The University Is a Ticking Time Bomb - jseliger
https://www.chronicle.com/article/The-University-Is-a-Ticking/246119?key=K9RMtIzWwk9f4WCspEIEE_Y0rOusvAhZrIhvjUVuhxc3U61MR7uvjBTu-bXcFvH5UDhHSHcwblJfUTFFbVBzQmFqcmNSV2VXOVlkcHA1RWJWTDJwNHFfTWF5dw
======
dang
[https://news.ycombinator.com/item?id=19677442](https://news.ycombinator.com/item?id=19677442)
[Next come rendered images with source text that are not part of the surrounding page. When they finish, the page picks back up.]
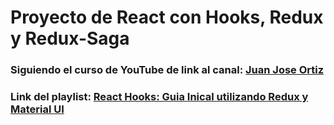 # Proyecto de React con Hooks, Redux y Redux-Saga

### Siguiendo el curso de YouTube de link al canal: [Juan Jose Ortiz](https://www.youtube.com/channel/UCZsNpIxfqoIFECNJ8vHg7AA)

### Link del playlist: [React Hooks: Guia Inical utilizando Redux y Material UI](https://www.youtube.com/playlist?list=PL4WxketMZHydivPJVvloWwAli3bxZocM1)
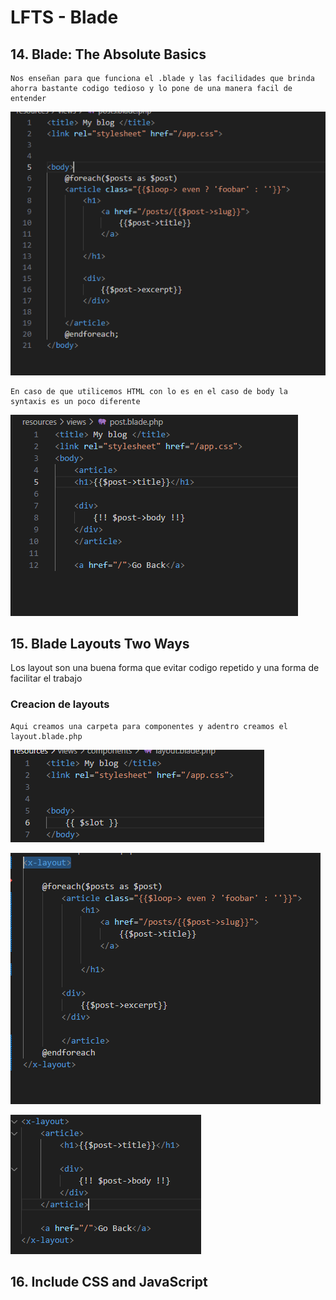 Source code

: # LFTS - Blade

## 14. Blade: The Absolute Basics
    Nos enseñan para que funciona el .blade y las facilidades que brinda ahorra bastante codigo tedioso y lo pone de una manera facil de entender

![Visual Studio Code]( ./Images/posts-14.PNG "Modificacion de posts utilizandoo blade")

    En caso de que utilicemos HTML con lo es en el caso de body la syntaxis es un poco diferente

![Visual Studio Code]( ./Images/post-14.PNG "Modificacion de post utilizandoo blade")


## 15. Blade Layouts Two Ways
 Los layout son una buena forma que evitar codigo repetido y una forma de facilitar el trabajo

### Creacion de layouts
    Aqui creamos una carpeta para componentes y adentro creamos el layout.blade.php
    
![Visual Studio Code]( ./Images/layouts.PNG "Creacion del layout")

![Visual Studio Code]( ./Images/posts-15.PNG "Modificacion de posts utilizandoo blade")

![Visual Studio Code]( ./Images/post-15.PNG "Modificacion de post utilizandoo blade")

## 16. Include CSS and JavaScript

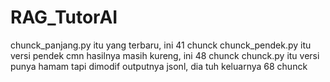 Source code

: ﻿# RAG_TutorAI

chunck_panjang.py itu yang terbaru, ini 41 chunck
chunck_pendek.py itu versi pendek cmn hasilnya masih kureng, ini 48 chunck
chunck.py itu versi punya hamam tapi dimodif outputnya jsonl, dia tuh keluarnya 68 chunck 
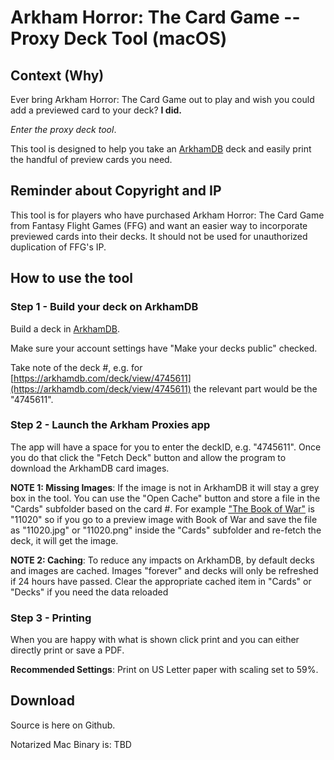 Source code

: # Arkham Horror: The Card Game -- Proxy Deck Tool (macOS)

## Context (Why)

Ever bring Arkham Horror: The Card Game out to play and wish you could add a previewed card to your deck? **I did.**  

*Enter the proxy deck tool*. 

This tool is designed to help you take an [ArkhamDB](http://arkhamdb.com) deck and easily print the handful of preview cards you need.

## Reminder about Copyright and IP

This tool is for players who have purchased Arkham Horror: The Card Game from Fantasy Flight Games (FFG) and want an easier way to incorporate previewed cards into their decks. It should not be used for unauthorized duplication of FFG's IP.

## How to use the tool

### Step 1 - Build your deck on ArkhamDB

Build a deck in [ArkhamDB](http://arkhamdb.com).

Make sure your account settings have "Make your decks public" checked. 

Take note of the deck #, e.g. for [https://arkhamdb.com/deck/view/4745611](https://arkhamdb.com/deck/view/4745611) the relevant part would be the "4745611". 

### Step 2 - Launch the Arkham Proxies app

The app will have a space for you to enter the deckID, e.g. "4745611". Once you do that click the "Fetch Deck" button and allow the program to download the ArkhamDB card images.

**NOTE 1: Missing Images**: If the image is not in ArkhamDB it will stay a grey box in the tool. You can use the "Open Cache" button and store a file in the "Cards" subfolder based on the card #. For example ["The Book of War"](https://arkhamdb.com/card/11020) is "11020" so if you go to a preview image with Book of War and save the file as "11020.jpg" or "11020.png" inside the "Cards" subfolder and re-fetch the deck, it will get the image.

**NOTE 2: Caching**: To reduce any impacts on ArkhamDB, by default decks and images are cached. Images "forever" and decks will only be refreshed if 24 hours have passed. Clear the appropriate cached item in "Cards" or "Decks" if you need the data reloaded

### Step 3 - Printing

When you are happy with what is shown click print and you can either directly print or save a PDF.

**Recommended Settings**: Print on US Letter paper with scaling set to 59%.

## Download

Source is here on Github.

Notarized Mac Binary is: TBD


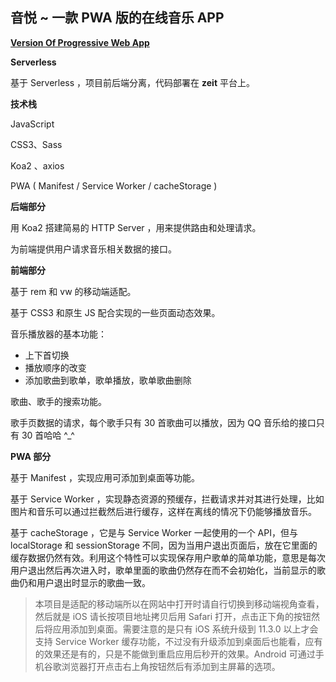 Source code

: ## 音悦 ~ 一款 PWA 版的在线音乐 APP

**[Version Of Progressive Web App](https://yinyue.now.sh)** 

**Serverless**

基于 Serverless ，项目前后端分离，代码部署在 **zeit** 平台上。

**技术栈**

JavaScript

CSS3、Sass

Koa2 、axios

PWA ( Manifest / Service Worker / cacheStorage )

**后端部分** 

用 Koa2 搭建简易的 HTTP Server ，用来提供路由和处理请求。

为前端提供用户请求音乐相关数据的接口。

**前端部分** 

基于 rem 和 vw 的移动端适配。

基于 CSS3 和原生 JS 配合实现的一些页面动态效果。

音乐播放器的基本功能：

  * 上下首切换
  * 播放顺序的改变
  * 添加歌曲到歌单，歌单播放，歌单歌曲删除

歌曲、歌手的搜索功能。

歌手页数据的请求，每个歌手只有 30 首歌曲可以播放，因为 QQ 音乐给的接口只有 30 首哈哈 ^_^

**PWA 部分** 

基于 Manifest ，实现应用可添加到桌面等功能。

基于 Service Worker ，实现静态资源的预缓存，拦截请求并对其进行处理，比如图片和音乐可以通过拦截然后进行缓存，这样在离线的情况下仍能够播放音乐。

基于 cacheStorage ，它是与 Service Worker 一起使用的一个 API，但与 localStorage 和 sessionStorage 不同，因为当用户退出页面后，放在它里面的缓存数据仍然有效。利用这个特性可以实现保存用户歌单的简单功能，意思是每次用户退出然后再次进入时，歌单里面的歌曲仍然存在而不会初始化，当前显示的歌曲仍和用户退出时显示的歌曲一致。

> 本项目是适配的移动端所以在网站中打开时请自行切换到移动端视角查看，然后就是 iOS 请长按项目地址拷贝后用 Safari 打开，点击正下角的按钮然后将应用添加到桌面。需要注意的是只有 iOS 系统升级到 11.3.0 以上才会支持 Service Worker 缓存功能，不过没有升级添加到桌面后也能看，应有的效果还是有的，只是不能做到重启应用后秒开的效果。Android 可通过手机谷歌浏览器打开点击右上角按钮然后有添加到主屏幕的选项。



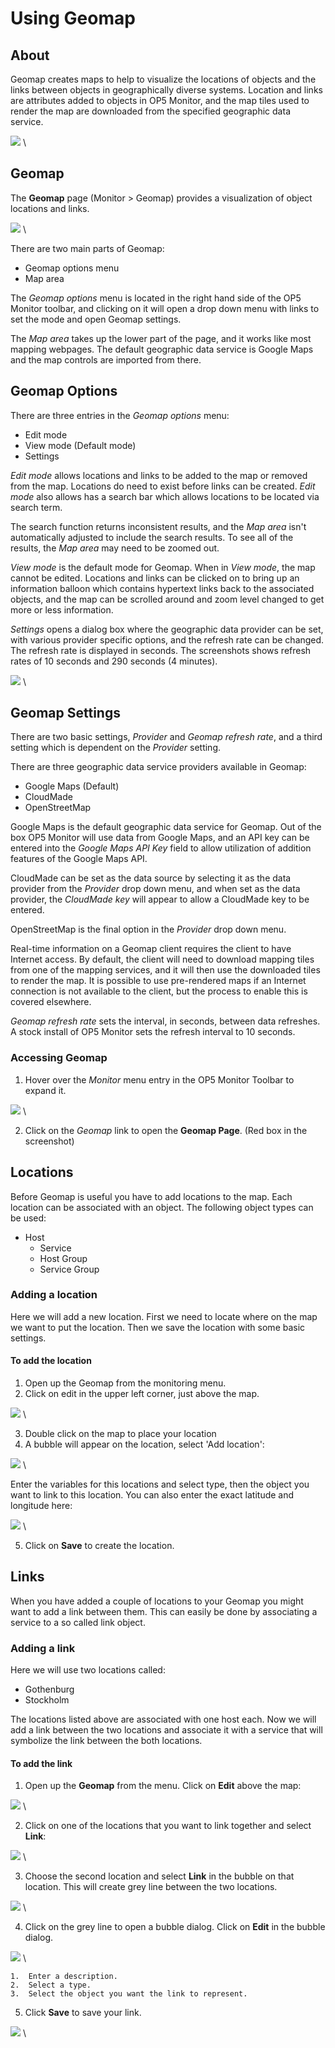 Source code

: # Using Geomap

## About

Geomap creates maps to help to visualize the locations of objects and the links between objects in geographically diverse systems. Location and links are attributes added to objects in OP5 Monitor, and the map tiles used to render the map are downloaded from the specified geographic data service.

![](images/16482345/23793030.png) \


## Geomap

The **Geomap** page (Monitor \> Geomap) provides a visualization of object locations and links.

![](images/16482345/23793028.png) \


There are two main parts of Geomap:

- Geomap options menu
- Map area

The *Geomap options* menu is located in the right hand side of the OP5 Monitor toolbar, and clicking on it will open a drop down menu with links to set the mode and open Geomap settings.

The *Map area* takes up the lower part of the page, and it works like most mapping webpages. The default geographic data service is Google Maps and the map controls are imported from there.

## Geomap Options

There are three entries in the *Geomap options* menu:

- Edit mode
- View mode (Default mode)
- Settings

*Edit mode* allows locations and links to be added to the map or removed from the map. Locations do need to exist before links can be created. *Edit mode* also allows has a search bar which allows locations to be located via search term.

The search function returns inconsistent results, and the *Map area* isn't automatically adjusted to include the search results. To see all of the results, the *Map area* may need to be zoomed out.

*View mode* is the default mode for Geomap. When in *View mode*, the map cannot be edited. Locations and links can be clicked on to bring up an information balloon which contains hypertext links back to the associated objects, and the map can be scrolled around and zoom level changed to get more or less information.

*Settings* opens a dialog box where the geographic data provider can be set, with various provider specific options, and the refresh rate can be changed. The refresh rate is displayed in seconds. The screenshots shows refresh rates of 10 seconds and 290 seconds (4 minutes).

![](images/16482345/23793031.png) \


## Geomap Settings

There are two basic settings, *Provider* and *Geomap refresh rate*, and a third setting which is dependent on the *Provider* setting.

There are three geographic data service providers available in Geomap:

- Google Maps (Default)
- CloudMade
- OpenStreetMap

Google Maps is the default geographic data service for Geomap. Out of the box OP5 Monitor will use data from Google Maps, and an API key can be entered into the *Google Maps API Key* field to allow utilization of addition features of the Google Maps API.

CloudMade can be set as the data source by selecting it as the data provider from the *Provider* drop down menu, and when set as the data provider, the *CloudMade key* will appear to allow a CloudMade key to be entered.

OpenStreetMap is the final option in the *Provider* drop down menu.

Real-time information on a Geomap client requires the client to have Internet access. By default, the client will need to download mapping tiles from one of the mapping services, and it will then use the downloaded tiles to render the map. It is possible to use pre-rendered maps if an Internet connection is not available to the client, but the process to enable this is covered elsewhere.

*Geomap refresh rate* sets the interval, in seconds, between data refreshes. A stock install of OP5 Monitor sets the refresh interval to 10 seconds.

### Accessing Geomap

1. Hover over the *Monitor* menu entry in the OP5 Monitor Toolbar to expand it.

![](images/16482345/23793029.png) \


2. Click on the *Geomap* link to open the **Geomap Page**. (Red box in the screenshot)

## Locations

Before Geomap is useful you have to add locations to the map. Each location can be associated with an object. The following object types can be used:

- Host
  - Service
  - Host Group
  - Service Group

### Adding a location

Here we will add a new location. First we need to locate where on the map we want to put the location. Then we save the location with some basic settings.

#### To add the location

1. Open up the Geomap from the monitoring menu.
2. Click on edit in the upper left corner, just above the map.

![](images/16482345/16678936.png) \


3. Double click on the map to place your location
4. A bubble will appear on the location, select 'Add location':

![](images/16482345/16678938.png) \


Enter the variables for this locations and select type, then the object you want to link to this location. You can also enter the exact latitude and longitude here:

![](images/16482345/16678939.png) \


5. Click on **Save** to create the location.

## Links

When you have added a couple of locations to your Geomap you might want to add a link between them. This can easily be done by associating a service to a so called link object.

### Adding a link

Here we will use two locations called:

- Gothenburg
- Stockholm

The locations listed above are associated with one host each.
 Now we will add a link between the two locations and associate it with a service that will symbolize the link between the both locations.

#### To add the link

1. Open up the **Geomap** from the menu. Click on **Edit** above the map:

![](images/16482345/16678940.png) \


2. Click on one of the locations that you want to link together and select **Link**:

![](images/16482345/16678942.png) \


3. Choose the second location and select **Link** in the bubble on that location. This will create grey line between the two locations.

![](images/16482345/16678944.png) \


4. Click on the grey line to open a bubble dialog. Click on **Edit** in the bubble dialog.

![](images/16482345/16678941.png) \


    1.  Enter a description.
    2.  Select a type.
    3.  Select the object you want the link to represent.

5. Click **Save** to save your link.

![](images/16482345/16678943.png) \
If a story has already had significant attention, reposts are dupes before a
year has gone by. This is in the FAQ:
[https://news.ycombinator.com/newsfaq.html](https://news.ycombinator.com/newsfaq.html)

------
rossdavidh
All true, but it slides by the main issue: what are all these Ph.D.'s going to
do? In the post-WW2 era, when the percentage of high school graduates was
going up, each professor could have several Ph.D. students go on to find jobs
as professors. With no Baby Boom, and the percentage of high school graduates
having flattened (which was always guaranteed to happen eventually), many
fields don't have enough other options for people who get their Ph.D. In some
fields, sure, there are corporate R&D centers or other places to put that to
use, but in many fields, a job in academia is the only plausible place that
Ph.D. students have in mind as their eventual destination, and there's just no
way most of them can get a spot there.

The universities shouldn't be relying on 2/3 or 3/4 adjunct professors, but
they're doing it because they can, which is because the system as designed
produces way more candidates for professorships than there are positions
available.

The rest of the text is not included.